For the last year, the two of us have been lucky to talk strategy with more than 130 other rural organizers and volunteer leaders. In the process, we built the beginnings of the Rural Defenders Union, a network of isolated, under-resourced, anti-authoritarian rural efforts. These folks are fighting a wide range of live authoritarian threats: from rural police forces weaponized against Black folks and unsheltered people; to local school boards and city councils undermining speech and democratic norms; to white supremacists and militias targeting LGBTQ+ and BIPOC communities; to routine state violence against immigrant and indigenous communities, and beyond.
What follows is a snapshot of what we heard from rural people who are tired of being misunderstood, scapegoated, and underestimated. They offer a hard look at reality, counsel on some radical steps towards change, and an invitation to join them in the work for deep democracy.

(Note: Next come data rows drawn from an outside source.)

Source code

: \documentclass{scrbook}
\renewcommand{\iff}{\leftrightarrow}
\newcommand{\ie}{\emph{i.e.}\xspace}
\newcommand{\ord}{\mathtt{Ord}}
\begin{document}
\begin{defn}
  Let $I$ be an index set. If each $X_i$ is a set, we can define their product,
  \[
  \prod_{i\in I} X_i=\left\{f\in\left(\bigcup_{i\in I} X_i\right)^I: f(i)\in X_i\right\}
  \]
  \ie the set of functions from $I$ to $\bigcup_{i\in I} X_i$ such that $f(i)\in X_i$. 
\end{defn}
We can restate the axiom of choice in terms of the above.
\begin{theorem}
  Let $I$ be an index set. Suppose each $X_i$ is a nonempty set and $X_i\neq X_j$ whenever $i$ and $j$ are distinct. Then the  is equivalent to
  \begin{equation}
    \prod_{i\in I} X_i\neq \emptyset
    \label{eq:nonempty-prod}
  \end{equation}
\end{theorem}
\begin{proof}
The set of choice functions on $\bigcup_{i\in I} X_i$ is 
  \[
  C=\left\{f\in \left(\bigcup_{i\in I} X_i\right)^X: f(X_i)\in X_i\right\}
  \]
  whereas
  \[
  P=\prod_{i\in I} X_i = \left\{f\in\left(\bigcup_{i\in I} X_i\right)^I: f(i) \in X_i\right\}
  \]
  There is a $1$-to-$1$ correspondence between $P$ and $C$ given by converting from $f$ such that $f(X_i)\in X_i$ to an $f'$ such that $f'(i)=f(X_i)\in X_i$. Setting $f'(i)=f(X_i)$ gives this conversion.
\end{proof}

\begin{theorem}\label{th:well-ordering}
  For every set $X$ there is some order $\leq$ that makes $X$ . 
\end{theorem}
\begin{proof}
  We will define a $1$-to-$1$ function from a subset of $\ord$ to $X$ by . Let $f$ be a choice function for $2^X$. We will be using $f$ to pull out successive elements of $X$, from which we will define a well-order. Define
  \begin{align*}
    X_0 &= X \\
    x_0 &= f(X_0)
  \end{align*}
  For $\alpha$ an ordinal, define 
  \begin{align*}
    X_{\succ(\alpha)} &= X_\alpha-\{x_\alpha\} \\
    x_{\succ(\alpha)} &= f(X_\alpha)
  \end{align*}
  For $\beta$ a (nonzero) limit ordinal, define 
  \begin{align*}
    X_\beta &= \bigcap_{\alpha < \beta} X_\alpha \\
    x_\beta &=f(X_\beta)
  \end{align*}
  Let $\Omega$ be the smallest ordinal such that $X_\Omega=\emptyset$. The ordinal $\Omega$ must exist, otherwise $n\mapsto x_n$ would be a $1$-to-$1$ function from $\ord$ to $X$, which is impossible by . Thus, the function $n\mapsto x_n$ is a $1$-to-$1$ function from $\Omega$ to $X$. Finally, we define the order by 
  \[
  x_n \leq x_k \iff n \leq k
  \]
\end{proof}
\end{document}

Believe us when we say things are bad
RuralOrganizing.org conducted a survey of 847 of their members earlier this year and found that 64.5% were experiencing at least one of the following threats (and usually more): book bans, anti-LGBTQ government action, anti-immigrant rhetoric, voter suppression, or political violence. Attacks on democratic institutions merely scratch the surface of what we’re up against. In most rural places, we are facing a generational crisis. Compared to our parents’ generation, jobs are harder to get, they pay less, and they are harder to keep. Suicide, mental illness, incarceration, divorce, liver disease, family separation, and overdose deaths are at or near all-time highs. We have been ringing the alarm bell for decades, but we were largely written off. Now, the authoritarianism we’ve been up against is coming for the whole country.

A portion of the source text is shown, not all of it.